Graham Reid | | 2 min read
The role of the critic is not – as some people think, and some critics do also unfortunately – to rip apart the work of an artist.
Nor is it to offer “constructive criticism”. That role falls to, in the case of music, the manager, producer, record company or trusted advisors.
Because the role of the critic is not well understood, some years back I wrote an essay, The Role and Responsibilities of the Critic.
Without putting tickets on myself I believe it is still worth reading.
I thought of it again when this album came along because many years ago this Dunedin band were featured in the televised coverage of an awards show and they were grim.
And I said as much somewhere and thus earned the wrath of someone involved in the production of the awards who said people on the night enjoyed it – perhaps they did – and it wasn't for a television audience.
The rejoinder to that is simple: then why televise it?
However when the band's next album came along I reviewed it very favourably which rather underscored a point I made in that essay: that just because a critic doesn't like something the first time doesn't mean they won't the next time, if they are open-minded enough and doing their job.
To this band and their third album then.
The phrase “death and the maiden” refers to the figures of death (in art often a skeleton) with that of youth and life, a jarring juxtaposition reflecting memento mori (remember, you will die) and the age-old prayer “even in the midst of life, we are in death”.
It's the title of a string quartet piece by Franz Schubert, an 18th century poem by Matthias Claudius and paintings by Egon Schiele, Hans Baldung and Edvard Munch among many other European artists.
It's grim up north.
Down here it immediately brings to mind Graeme Downes' 1983 signature song for the Verlaines.
Naming your band Death and the Maiden – as Dunedin's Lucinda King, Hope Robinson and Danny Brady have done – conjures up bleak imagery.
Their self-titled 2015 debut album's cover was a stark black'n'white Esta de Jong photo of a hand holding a stem of orchids from her All That Lives Must Die series.
It's grim down south?
Although the trio – named for the Munch, incidentally – explore the porous, emotional boundary between life and death/light and darkness, their gloom-pop often radiates a beguiling discomfort.

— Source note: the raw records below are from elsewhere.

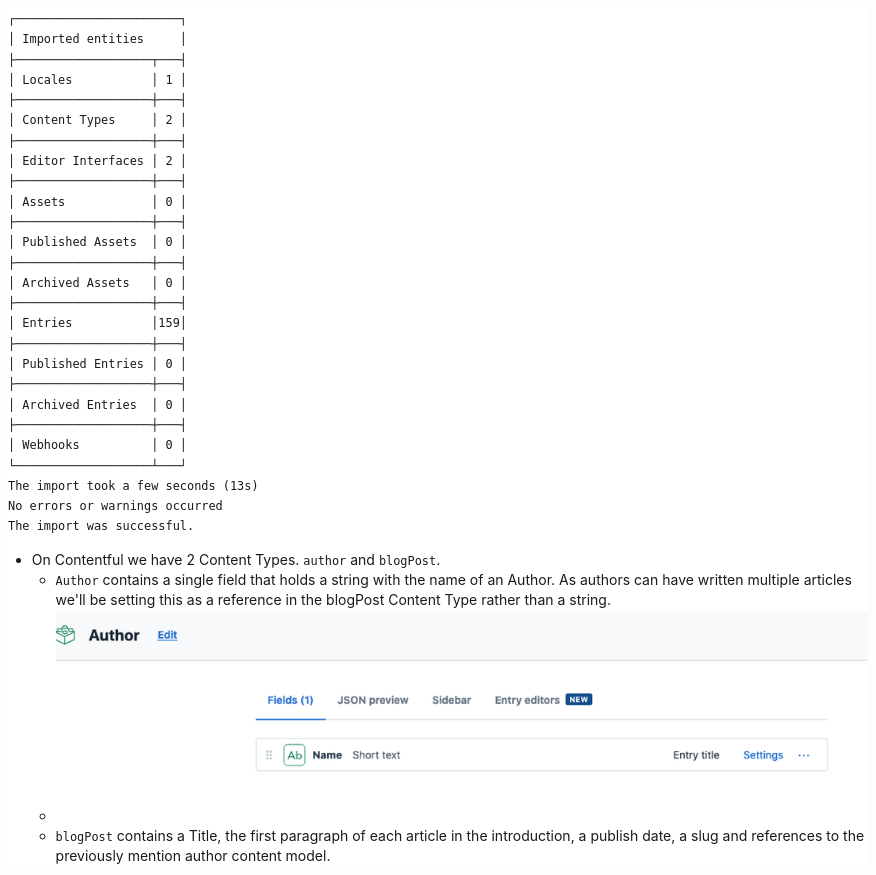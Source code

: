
 ```console
┌───────────────────────┐
│ Imported entities     │
├───────────────────┬───┤
│ Locales           │ 1 │
├───────────────────┼───┤
│ Content Types     │ 2 │
├───────────────────┼───┤
│ Editor Interfaces │ 2 │
├───────────────────┼───┤
│ Assets            │ 0 │
├───────────────────┼───┤
│ Published Assets  │ 0 │
├───────────────────┼───┤
│ Archived Assets   │ 0 │
├───────────────────┼───┤
│ Entries           │159│
├───────────────────┼───┤
│ Published Entries │ 0 │
├───────────────────┼───┤
│ Archived Entries  │ 0 │
├───────────────────┼───┤
│ Webhooks          │ 0 │
└───────────────────┴───┘
The import took a few seconds (13s)
No errors or warnings occurred
The import was successful.
```

* On Contentful we have 2 Content Types. `author` and `blogPost`.
  * `Author` contains a single field that holds a string with the name of an Author. As authors can have written multiple articles we'll be setting this as a reference in the blogPost Content Type rather than a string.
  * ![Screenshot of author Content Model](images/author_cm.png)
  * `blogPost` contains a Title, the first paragraph of each article in the introduction, a publish date, a slug and references to the previously mention author content model.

Obvious touchstones are early Cure and Joy Division/New Order – washes of guitars, synth drums, bass to the fore, repeated and minimalist trance-like melodies – but King's ethereal vocals and lyrics elevate the often mesmerising, if familiar, atmospheres of Uneven Ground.
There's an increasingly oppressive, relentlessness to Waratah and Nola – the latter settling on the repeated “now it's gone” and “you're not around” – that overwhelm King's voice; Not Like comes with disturbing scratching by Alphabethead and an intricate weave of vocals; the menacing Ceramic is discordant and disruptive in this context.
The title Uneven Ground suggests wary walking and there's certainly unease here. But Death and the Maiden have assured footing and – although broadcasting on a readily identifiable emotional bandwidth – offer engrossing, gloomadelic penumbra-pop.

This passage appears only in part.